Every record must appear in the response exactly as given.

→ **Source texts of formatted documents**:
--- --- ---
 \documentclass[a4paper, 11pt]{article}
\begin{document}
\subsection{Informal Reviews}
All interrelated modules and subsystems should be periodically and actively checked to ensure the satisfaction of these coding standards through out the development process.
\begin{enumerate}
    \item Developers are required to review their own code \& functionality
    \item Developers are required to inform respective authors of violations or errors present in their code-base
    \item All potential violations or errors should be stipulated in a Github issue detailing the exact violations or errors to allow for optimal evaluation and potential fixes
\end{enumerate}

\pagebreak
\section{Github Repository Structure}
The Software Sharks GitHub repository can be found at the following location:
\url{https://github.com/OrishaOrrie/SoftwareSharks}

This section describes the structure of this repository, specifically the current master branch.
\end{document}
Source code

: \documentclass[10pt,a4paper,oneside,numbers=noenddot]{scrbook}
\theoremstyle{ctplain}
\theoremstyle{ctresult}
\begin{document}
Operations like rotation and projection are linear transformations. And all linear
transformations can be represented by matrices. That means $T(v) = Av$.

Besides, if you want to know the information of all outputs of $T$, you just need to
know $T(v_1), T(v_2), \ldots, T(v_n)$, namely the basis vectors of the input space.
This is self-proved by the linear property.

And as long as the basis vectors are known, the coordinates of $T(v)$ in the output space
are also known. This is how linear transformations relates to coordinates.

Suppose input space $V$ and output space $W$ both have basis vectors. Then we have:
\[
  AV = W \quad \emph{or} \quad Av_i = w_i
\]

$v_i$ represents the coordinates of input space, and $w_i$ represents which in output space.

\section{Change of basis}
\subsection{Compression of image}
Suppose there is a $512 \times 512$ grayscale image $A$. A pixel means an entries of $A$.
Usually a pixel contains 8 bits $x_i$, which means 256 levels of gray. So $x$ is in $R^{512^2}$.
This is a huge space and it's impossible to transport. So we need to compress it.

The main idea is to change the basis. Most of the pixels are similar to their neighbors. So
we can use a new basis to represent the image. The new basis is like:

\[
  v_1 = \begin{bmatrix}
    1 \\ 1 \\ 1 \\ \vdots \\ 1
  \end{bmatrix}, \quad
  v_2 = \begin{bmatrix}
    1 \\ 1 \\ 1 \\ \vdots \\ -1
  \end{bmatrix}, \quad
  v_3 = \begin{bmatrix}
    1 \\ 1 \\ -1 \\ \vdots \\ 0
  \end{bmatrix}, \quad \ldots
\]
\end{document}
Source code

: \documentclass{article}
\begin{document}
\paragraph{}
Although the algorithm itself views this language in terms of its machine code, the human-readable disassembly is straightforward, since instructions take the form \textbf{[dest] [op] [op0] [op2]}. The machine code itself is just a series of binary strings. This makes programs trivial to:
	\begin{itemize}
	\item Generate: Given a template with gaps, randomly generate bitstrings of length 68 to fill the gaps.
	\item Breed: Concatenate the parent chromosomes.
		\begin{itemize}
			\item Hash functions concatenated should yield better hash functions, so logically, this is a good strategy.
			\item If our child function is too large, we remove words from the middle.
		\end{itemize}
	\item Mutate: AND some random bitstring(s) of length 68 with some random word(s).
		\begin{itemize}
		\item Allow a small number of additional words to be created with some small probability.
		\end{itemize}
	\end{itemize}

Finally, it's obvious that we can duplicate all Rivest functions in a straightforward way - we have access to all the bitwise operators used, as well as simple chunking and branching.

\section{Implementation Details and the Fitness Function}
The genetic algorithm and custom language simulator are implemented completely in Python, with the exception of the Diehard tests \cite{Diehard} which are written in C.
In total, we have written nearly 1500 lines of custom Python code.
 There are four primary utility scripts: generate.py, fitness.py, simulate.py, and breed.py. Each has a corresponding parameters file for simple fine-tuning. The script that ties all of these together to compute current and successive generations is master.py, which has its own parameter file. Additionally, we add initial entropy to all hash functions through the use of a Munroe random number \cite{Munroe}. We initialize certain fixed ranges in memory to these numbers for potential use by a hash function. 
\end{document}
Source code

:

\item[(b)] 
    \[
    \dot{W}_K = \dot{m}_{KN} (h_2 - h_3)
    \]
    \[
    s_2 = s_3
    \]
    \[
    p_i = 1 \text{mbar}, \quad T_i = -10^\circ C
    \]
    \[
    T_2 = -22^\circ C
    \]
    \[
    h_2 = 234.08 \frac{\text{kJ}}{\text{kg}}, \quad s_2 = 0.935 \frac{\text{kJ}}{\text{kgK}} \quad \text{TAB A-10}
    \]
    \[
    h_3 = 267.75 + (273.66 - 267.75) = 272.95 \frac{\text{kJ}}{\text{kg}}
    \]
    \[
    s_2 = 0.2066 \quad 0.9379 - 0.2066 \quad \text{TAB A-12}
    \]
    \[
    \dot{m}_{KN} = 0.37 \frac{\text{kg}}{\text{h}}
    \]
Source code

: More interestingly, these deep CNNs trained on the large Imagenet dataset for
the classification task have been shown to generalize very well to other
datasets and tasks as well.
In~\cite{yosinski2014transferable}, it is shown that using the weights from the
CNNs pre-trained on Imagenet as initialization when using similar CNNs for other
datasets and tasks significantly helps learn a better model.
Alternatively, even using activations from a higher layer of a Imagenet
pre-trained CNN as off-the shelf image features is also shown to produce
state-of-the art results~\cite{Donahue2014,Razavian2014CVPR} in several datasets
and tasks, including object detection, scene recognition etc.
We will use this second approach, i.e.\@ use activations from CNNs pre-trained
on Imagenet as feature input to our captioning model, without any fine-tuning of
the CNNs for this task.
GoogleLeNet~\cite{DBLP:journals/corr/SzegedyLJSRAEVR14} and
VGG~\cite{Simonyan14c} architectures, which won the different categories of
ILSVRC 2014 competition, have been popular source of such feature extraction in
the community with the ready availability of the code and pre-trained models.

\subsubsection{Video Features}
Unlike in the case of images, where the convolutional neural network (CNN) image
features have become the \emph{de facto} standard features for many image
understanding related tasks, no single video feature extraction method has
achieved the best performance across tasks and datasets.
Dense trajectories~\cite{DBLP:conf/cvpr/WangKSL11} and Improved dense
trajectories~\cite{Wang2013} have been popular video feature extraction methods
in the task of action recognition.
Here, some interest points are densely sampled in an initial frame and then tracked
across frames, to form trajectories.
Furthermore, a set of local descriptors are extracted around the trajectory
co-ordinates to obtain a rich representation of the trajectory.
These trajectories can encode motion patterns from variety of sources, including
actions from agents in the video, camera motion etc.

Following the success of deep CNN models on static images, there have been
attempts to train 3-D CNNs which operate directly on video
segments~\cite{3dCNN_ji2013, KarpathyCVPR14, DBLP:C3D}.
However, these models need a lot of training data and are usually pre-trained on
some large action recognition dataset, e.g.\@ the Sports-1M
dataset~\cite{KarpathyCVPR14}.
--- --- ---
→ **Exercise response**:
 \documentclass[a4paper, 11pt]{article}
\begin{document}
\subsection{Informal Reviews}
All interrelated modules and subsystems should be periodically and actively checked to ensure the satisfaction of these coding standards through out the development process.
\begin{enumerate}
    \item Developers are required to review their own code \& functionality
    \item Developers are required to inform respective authors of violations or errors present in their code-base
    \item All potential violations or errors should be stipulated in a Github issue detailing the exact violations or errors to allow for optimal evaluation and potential fixes
\end{enumerate}

\pagebreak
\section{Github Repository Structure}
The Software Sharks GitHub repository can be found at the following location:
\url{https://github.com/OrishaOrrie/SoftwareSharks}

This section describes the structure of this repository, specifically the current master branch.
\end{document}
Source code

: \documentclass[10pt,a4paper,oneside,numbers=noenddot]{scrbook}
\theoremstyle{ctplain}
\theoremstyle{ctresult}
\begin{document}
Operations like rotation and projection are linear transformations. And all linear
transformations can be represented by matrices. That means $T(v) = Av$.

Besides, if you want to know the information of all outputs of $T$, you just need to
know $T(v_1), T(v_2), \ldots, T(v_n)$, namely the basis vectors of the input space.
This is self-proved by the linear property.

And as long as the basis vectors are known, the coordinates of $T(v)$ in the output space
are also known. This is how linear transformations relates to coordinates.

Suppose input space $V$ and output space $W$ both have basis vectors. Then we have:
\[
  AV = W \quad \emph{or} \quad Av_i = w_i
\]

$v_i$ represents the coordinates of input space, and $w_i$ represents which in output space.

\section{Change of basis}
\subsection{Compression of image}
Suppose there is a $512 \times 512$ grayscale image $A$. A pixel means an entries of $A$.
Usually a pixel contains 8 bits $x_i$, which means 256 levels of gray. So $x$ is in $R^{512^2}$.
This is a huge space and it's impossible to transport. So we need to compress it.

The main idea is to change the basis. Most of the pixels are similar to their neighbors. So
we can use a new basis to represent the image. The new basis is like:

\[
  v_1 = \begin{bmatrix}
    1 \\ 1 \\ 1 \\ \vdots \\ 1
  \end{bmatrix}, \quad
  v_2 = \begin{bmatrix}
    1 \\ 1 \\ 1 \\ \vdots \\ -1
  \end{bmatrix}, \quad
  v_3 = \begin{bmatrix}
    1 \\ 1 \\ -1 \\ \vdots \\ 0
  \end{bmatrix}, \quad \ldots
\]
\end{document}
Source code

: \documentclass{article}
\begin{document}
\paragraph{}
Although the algorithm itself views this language in terms of its machine code, the human-readable disassembly is straightforward, since instructions take the form \textbf{[dest] [op] [op0] [op2]}. The machine code itself is just a series of binary strings. This makes programs trivial to:
	\begin{itemize}
	\item Generate: Given a template with gaps, randomly generate bitstrings of length 68 to fill the gaps.
	\item Breed: Concatenate the parent chromosomes.
		\begin{itemize}
			\item Hash functions concatenated should yield better hash functions, so logically, this is a good strategy.
			\item If our child function is too large, we remove words from the middle.
		\end{itemize}
	\item Mutate: AND some random bitstring(s) of length 68 with some random word(s).
		\begin{itemize}
		\item Allow a small number of additional words to be created with some small probability.
		\end{itemize}
	\end{itemize}

Finally, it's obvious that we can duplicate all Rivest functions in a straightforward way - we have access to all the bitwise operators used, as well as simple chunking and branching.

\section{Implementation Details and the Fitness Function}
The genetic algorithm and custom language simulator are implemented completely in Python, with the exception of the Diehard tests \cite{Diehard} which are written in C.
In total, we have written nearly 1500 lines of custom Python code.
 There are four primary utility scripts: generate.py, fitness.py, simulate.py, and breed.py. Each has a corresponding parameters file for simple fine-tuning. The script that ties all of these together to compute current and successive generations is master.py, which has its own parameter file. Additionally, we add initial entropy to all hash functions through the use of a Munroe random number \cite{Munroe}. We initialize certain fixed ranges in memory to these numbers for potential use by a hash function. 
\end{document}
Source code

:

\item[(b)] 
    \[
    \dot{W}_K = \dot{m}_{KN} (h_2 - h_3)
    \]
    \[
    s_2 = s_3
    \]
    \[
    p_i = 1 \text{mbar}, \quad T_i = -10^\circ C
    \]
    \[
    T_2 = -22^\circ C
    \]
    \[
    h_2 = 234.08 \frac{\text{kJ}}{\text{kg}}, \quad s_2 = 0.935 \frac{\text{kJ}}{\text{kgK}} \quad \text{TAB A-10}
    \]
    \[
    h_3 = 267.75 + (273.66 - 267.75) = 272.95 \frac{\text{kJ}}{\text{kg}}
    \]
    \[
    s_2 = 0.2066 \quad 0.9379 - 0.2066 \quad \text{TAB A-12}
    \]
    \[
    \dot{m}_{KN} = 0.37 \frac{\text{kg}}{\text{h}}
    \]
Source code

: More interestingly, these deep CNNs trained on the large Imagenet dataset for
the classification task have been shown to generalize very well to other
datasets and tasks as well.
In~\cite{yosinski2014transferable}, it is shown that using the weights from the
CNNs pre-trained on Imagenet as initialization when using similar CNNs for other
datasets and tasks significantly helps learn a better model.
Alternatively, even using activations from a higher layer of a Imagenet
pre-trained CNN as off-the shelf image features is also shown to produce
state-of-the art results~\cite{Donahue2014,Razavian2014CVPR} in several datasets
and tasks, including object detection, scene recognition etc.
We will use this second approach, i.e.\@ use activations from CNNs pre-trained
on Imagenet as feature input to our captioning model, without any fine-tuning of
the CNNs for this task.
GoogleLeNet~\cite{DBLP:journals/corr/SzegedyLJSRAEVR14} and
VGG~\cite{Simonyan14c} architectures, which won the different categories of
ILSVRC 2014 competition, have been popular source of such feature extraction in
the community with the ready availability of the code and pre-trained models.

\subsubsection{Video Features}
Unlike in the case of images, where the convolutional neural network (CNN) image
features have become the \emph{de facto} standard features for many image
understanding related tasks, no single video feature extraction method has
achieved the best performance across tasks and datasets.
Dense trajectories~\cite{DBLP:conf/cvpr/WangKSL11} and Improved dense
trajectories~\cite{Wang2013} have been popular video feature extraction methods
in the task of action recognition.
Here, some interest points are densely sampled in an initial frame and then tracked
across frames, to form trajectories.
Furthermore, a set of local descriptors are extracted around the trajectory
co-ordinates to obtain a rich representation of the trajectory.
These trajectories can encode motion patterns from variety of sources, including
actions from agents in the video, camera motion etc.

Following the success of deep CNN models on static images, there have been
attempts to train 3-D CNNs which operate directly on video
segments~\cite{3dCNN_ji2013, KarpathyCVPR14, DBLP:C3D}.
However, these models need a lot of training data and are usually pre-trained on
some large action recognition dataset, e.g.\@ the Sports-1M
dataset~\cite{KarpathyCVPR14}.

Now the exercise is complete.